▶ _TASK REQUIREMENTS_
For the entries that follow, restate word for word the line containing "many users switched over to **Pinboard**.", the line containing "Because **Pinboard** is", and every line that lies between them.

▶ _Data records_
*** Begin section ***
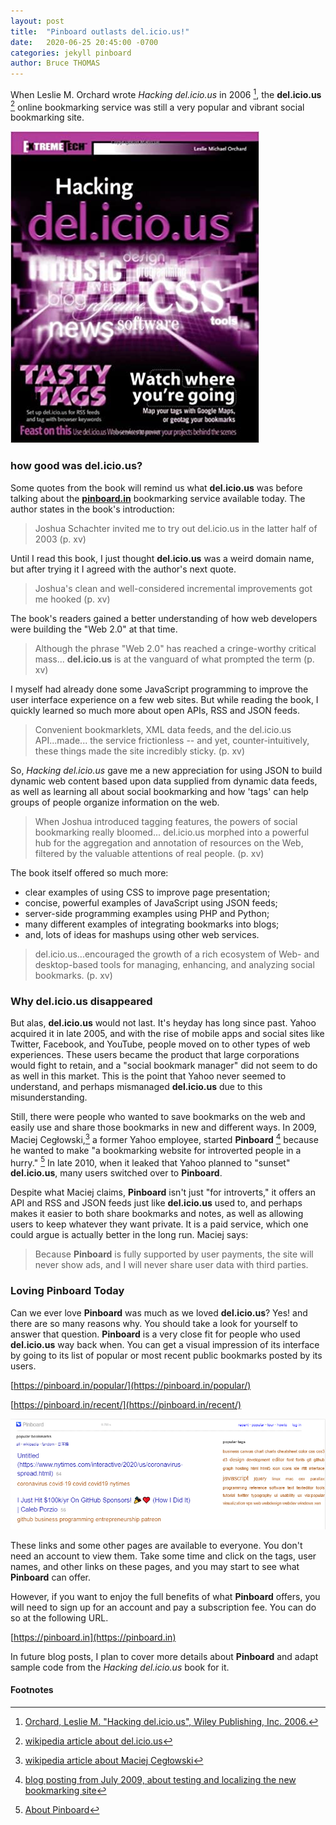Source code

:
 ```yaml
---
layout: post
title:  "Pinboard outlasts del.icio.us!"
date:   2020-06-25 20:45:00 -0700
categories: jekyll pinboard
author: Bruce THOMAS
---
```

When Leslie M. Orchard wrote *Hacking del.icio.us* in 2006 [^1],
the **del.icio.us** [^2] online bookmarking service was still a very
popular and vibrant social bookmarking site.

![book cover](/assets/hacking_del-icio-us.jpg)

### how good was del.icio.us? ###

Some quotes from the book will remind us what **del.icio.us** was
before talking about the **[pinboard.in](https://pinboard.in)** bookmarking service available today.
The author states in the book's introduction:

> Joshua Schachter invited me to try out del.icio.us in the latter half of 2003 (p. xv)

Until I read this book, I just thought **del.icio.us** was a weird domain name, but after trying it
I agreed with the author's next quote.

> Joshua's clean and well-considered incremental improvements got me hooked (p. xv)

The book's readers gained a better understanding of how web developers
were building the "Web 2.0" at that time.

> Although the phrase "Web 2.0" has reached a cringe-worthy critical mass...
> **del.icio.us** is at the vanguard of what prompted the term (p. xv)

I myself had already done some JavaScript programming
to improve the user interface experience on a few web sites.
But while reading the book,
I quickly learned so much more about open APIs, RSS and JSON feeds.

> Convenient bookmarklets, XML data feeds, and the del.icio.us API...made...
> the service frictionless -- and yet, counter-intuitively, these things
> made the site incredibly sticky. (p. xv)

So, *Hacking del.icio.us* gave me a new appreciation for using
JSON to build dynamic web content based upon data supplied from dynamic
data feeds, as well as learning all about social bookmarking and how
'tags' can help groups of people organize information on the web.

> When Joshua introduced tagging features, the powers of social bookmarking really bloomed...
> del.icio.us morphed into a powerful hub for the aggregation and annotation
> of resources on the Web, filtered by the valuable attentions of real people. (p. xv)

The book itself offered so much more:
* clear examples of using CSS to improve page presentation;
* concise, powerful examples of JavaScript using JSON feeds;
* server-side programming examples using PHP and Python;
* many different examples of integrating bookmarks into blogs;
* and, lots of ideas for mashups using other web services.

> del.icio.us...encouraged the growth of a rich ecosystem of Web- and
> desktop-based tools for managing, enhancing, and analyzing social bookmarks. (p. xv)

### Why del.icio.us disappeared ###

But alas, **del.icio.us** would not last. It's heyday has long since past.
Yahoo acquired it in late 2005, and with the rise of mobile apps
and social sites like Twitter, Facebook, and YouTube,
people moved on to other types of web experiences. These
users became the product that large corporations would fight to retain,
and a "social bookmark manager" did not seem to do as well in this market.
This is the point that Yahoo never seemed to understand,
and perhaps mismanaged **del.icio.us** due to this misunderstanding.

Still, there were people who wanted to save bookmarks on the web and
easily use and share those bookmarks in new and different ways. In 2009,
Maciej Cegłowski,[^3] a former Yahoo employee, started **Pinboard** [^4] because he
wanted to make "a bookmarking website for introverted people in a hurry." [^5]
In late 2010, when it leaked that Yahoo planned to "sunset" **del.icio.us**,
many users switched over to **Pinboard**.

Despite what Maciej claims, **Pinboard** isn't just "for introverts,"
it offers an API and RSS and JSON feeds just like **del.icio.us** used to,
and perhaps makes it easier to both share bookmarks and notes, as well
as allowing users to keep whatever they want private. It is a paid service,
which one could argue is actually better in the long run. Maciej says:

> Because **Pinboard** is fully supported by user payments,
> the site will never show ads, and I will never share user data with third parties.

### Loving Pinboard Today ###

Can we ever love **Pinboard** was much as we loved **del.icio.us**? Yes! and there are so many reasons why. You should take a look for yourself to answer that question. **Pinboard** is a very close fit for people who used **del.icio.us** way back when.
You can get a visual impression of its interface by going to its list of popular or most recent public bookmarks posted by its users.

  [https://pinboard.in/popular/](https://pinboard.in/popular/)

  [https://pinboard.in/recent/](https://pinboard.in/recent/)

![Pinboard UI](/assets/2020_06_26-pinboard-popular.png)

These links and some other pages are available to everyone. You don't need an account
to view them. Take some time and click on the tags, user names, and other links on these pages, and
you may start to see what **Pinboard** can offer.

However, if you want to enjoy the full benefits of what **Pinboard** offers,
you will need to sign up for an account and pay a subscription fee. You can do so at the following URL.

  [https://pinboard.in](https://pinboard.in)

In future blog posts, I plan to cover more details about **Pinboard** and adapt sample code from the *Hacking del.icio.us* book for it.


#### Footnotes ####

[^1]: [Orchard, Leslie M. "Hacking del.icio.us", Wiley Publishing, Inc. 2006.](https://www.amazon.com/Leslie-M-Orchard/dp/0470037857/ref=sr_1_4?dchild=1&keywords=hacking+del.icio.us&qid=1593228212&sr=8-4)
[^2]: [wikipedia article about del.icio.us](https://en.wikipedia.org/wiki/Delicious_(website))
[^3]: [wikipedia article about Maciej Cegłowski](https://en.wikipedia.org/wiki/Maciej_Ceg%C5%82owski)
[^4]: [blog posting from July 2009, about testing and localizing the new bookmarking site](https://idlewords.com/2009/07/localizing_pinboard.htm)
[^5]: [About Pinboard](https://pinboard.in/about/)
*** End section ***
▶ _ANSWER BOX_
many users switched over to **Pinboard**.

Despite what Maciej claims, **Pinboard** isn't just "for introverts,"
it offers an API and RSS and JSON feeds just like **del.icio.us** used to,
and perhaps makes it easier to both share bookmarks and notes, as well
as allowing users to keep whatever they want private. It is a paid service,
which one could argue is actually better in the long run. Maciej says:

> Because **Pinboard** is fully supported by user payments,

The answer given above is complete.